The smart plugs I’m currently using are Sonoff S31 smart plugs (specifically those in this link, because the ZigBee versions do not work with Tasmota firmware). Make sure you get the right version! You can use any plug or device that is already running the Tasmota firmware.

This HOWTO does not go into detail about how to dismantle your plug and reflash it with Tasmota. The S31 plugs make this trivially easy, solder-free, compared to many other plugs on the market that require much more dismantling or re-soldering pins.

These plugs by default, can measure current coming across the terminals, and give me a lot more data about what’s plugged into them. This data can be exported and made visible in Grafana, but not by default. This HOWTO will show you how to rebuild the Tasmota firmware (very easily), and add that capability.

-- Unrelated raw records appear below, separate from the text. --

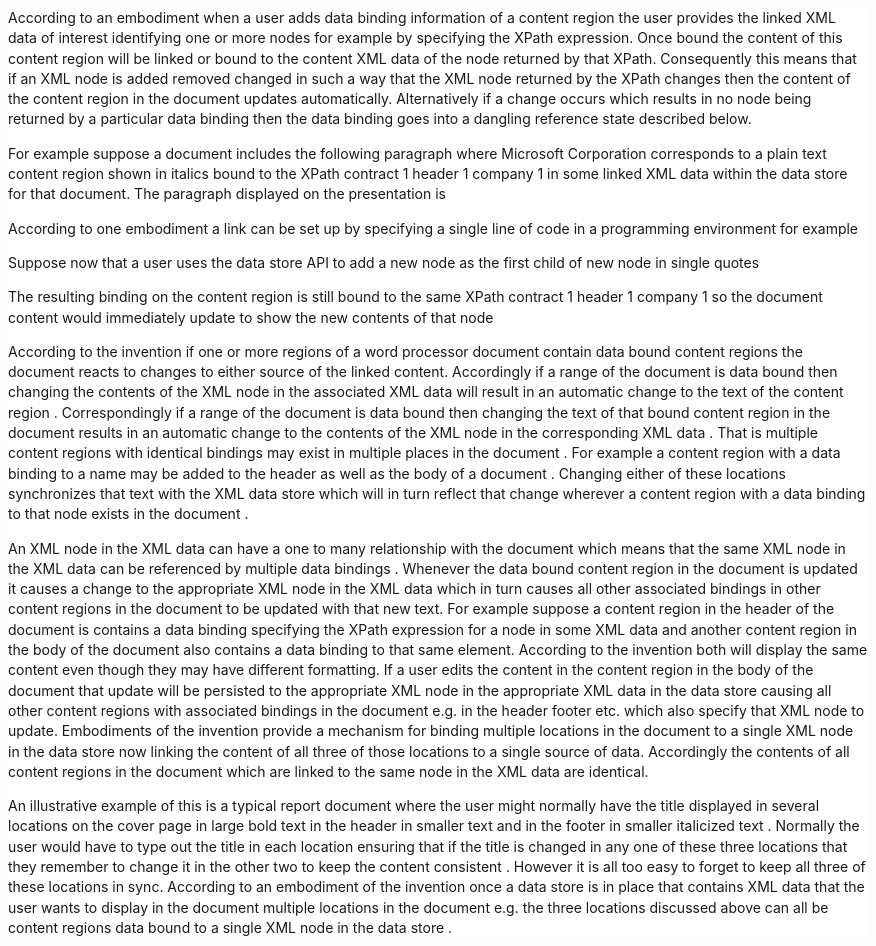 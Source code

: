 According to an embodiment when a user adds data binding information of a content region the user provides the linked XML data of interest identifying one or more nodes for example by specifying the XPath expression. Once bound the content of this content region will be linked or bound to the content XML data of the node returned by that XPath. Consequently this means that if an XML node is added removed changed in such a way that the XML node returned by the XPath changes then the content of the content region in the document updates automatically. Alternatively if a change occurs which results in no node being returned by a particular data binding then the data binding goes into a dangling reference state described below.

For example suppose a document includes the following paragraph where Microsoft Corporation corresponds to a plain text content region shown in italics bound to the XPath contract 1 header 1 company 1 in some linked XML data within the data store for that document. The paragraph displayed on the presentation is 

According to one embodiment a link can be set up by specifying a single line of code in a programming environment for example 

Suppose now that a user uses the data store API to add a new node as the first child of new node in single quotes 

The resulting binding on the content region is still bound to the same XPath contract 1 header 1 company 1 so the document content would immediately update to show the new contents of that node 

According to the invention if one or more regions of a word processor document contain data bound content regions the document reacts to changes to either source of the linked content. Accordingly if a range of the document is data bound then changing the contents of the XML node in the associated XML data will result in an automatic change to the text of the content region . Correspondingly if a range of the document is data bound then changing the text of that bound content region in the document results in an automatic change to the contents of the XML node in the corresponding XML data . That is multiple content regions with identical bindings may exist in multiple places in the document . For example a content region with a data binding to a name may be added to the header as well as the body of a document . Changing either of these locations synchronizes that text with the XML data store which will in turn reflect that change wherever a content region with a data binding to that node exists in the document .

An XML node in the XML data can have a one to many relationship with the document which means that the same XML node in the XML data can be referenced by multiple data bindings . Whenever the data bound content region in the document is updated it causes a change to the appropriate XML node in the XML data which in turn causes all other associated bindings in other content regions in the document to be updated with that new text. For example suppose a content region in the header of the document is contains a data binding specifying the XPath expression for a node in some XML data and another content region in the body of the document also contains a data binding to that same element. According to the invention both will display the same content even though they may have different formatting. If a user edits the content in the content region in the body of the document that update will be persisted to the appropriate XML node in the appropriate XML data in the data store causing all other content regions with associated bindings in the document e.g. in the header footer etc. which also specify that XML node to update. Embodiments of the invention provide a mechanism for binding multiple locations in the document to a single XML node in the data store now linking the content of all three of those locations to a single source of data. Accordingly the contents of all content regions in the document which are linked to the same node in the XML data are identical.

An illustrative example of this is a typical report document where the user might normally have the title displayed in several locations on the cover page in large bold text in the header in smaller text and in the footer in smaller italicized text . Normally the user would have to type out the title in each location ensuring that if the title is changed in any one of these three locations that they remember to change it in the other two to keep the content consistent . However it is all too easy to forget to keep all three of these locations in sync. According to an embodiment of the invention once a data store is in place that contains XML data that the user wants to display in the document multiple locations in the document e.g. the three locations discussed above can all be content regions data bound to a single XML node in the data store .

There’s a few quick pre-requisites:

  1. Download Visual Studio Code. You can download the version directly from Microsoft, or you can use the VSCodium version, which is exactly the same bytes, but compiled without the “phone-home” telemetry and monitoring that Microsoft is known for building into their products. I chose the latter. Functionally, they’re identical.
  2. Download the Platform IO extension for VSCode. Other tutorials describe searching for this from within vscode, but that no longer works. You’ll want to go straight to the Version History tab and click the “Download” link next to the latest version on the right side.
  3. Download the Microsoft CPP Tools package in the same way you did for Platform IO in the previous step (choose “Version History” and click “Download” on the right side). The difference here, is you’ll need to be sure you choose the one specific to the platform you’re building Tasmota on. In my case, I’ll be building it on an Apple Silicon M1 MacBook, so I chose that version:
  4. Clone the Tasmota firmware repository from Github, using using git clone https://github.com/arendst/Tasmota to some local project directory.

Once you have those 3 pieces downloaded, you can start configuring the build environment and building out Tasmota. Here’s how!

  1. Launch vscode (on whichever platform you’re using, it supports all of them).
  2. Bring up your “Extensions” side-panel. On macOS for example, this is done with Shift+Cmd+X. On other environments, the shortcut may be different.
  3. In the upper-right corner of the extensions side-panel, click the 3-dot menu, and choose “Install from VSIX” at the bottom, as shown here:
  4. Choose the location where you downloaded the platformio.platformio-ide-2.4.3.vsix file, and install that. Do the same for the ms-vscode.cpptools-1.9.6@darwin-arm64.vsix package you downloaded.
  5. After installing, you may be asked to restart vscodium. Go ahead and do that anyway, even if you’re not asked. When you do, you’ll probably notice several other, supplementary packages being installed to support this package.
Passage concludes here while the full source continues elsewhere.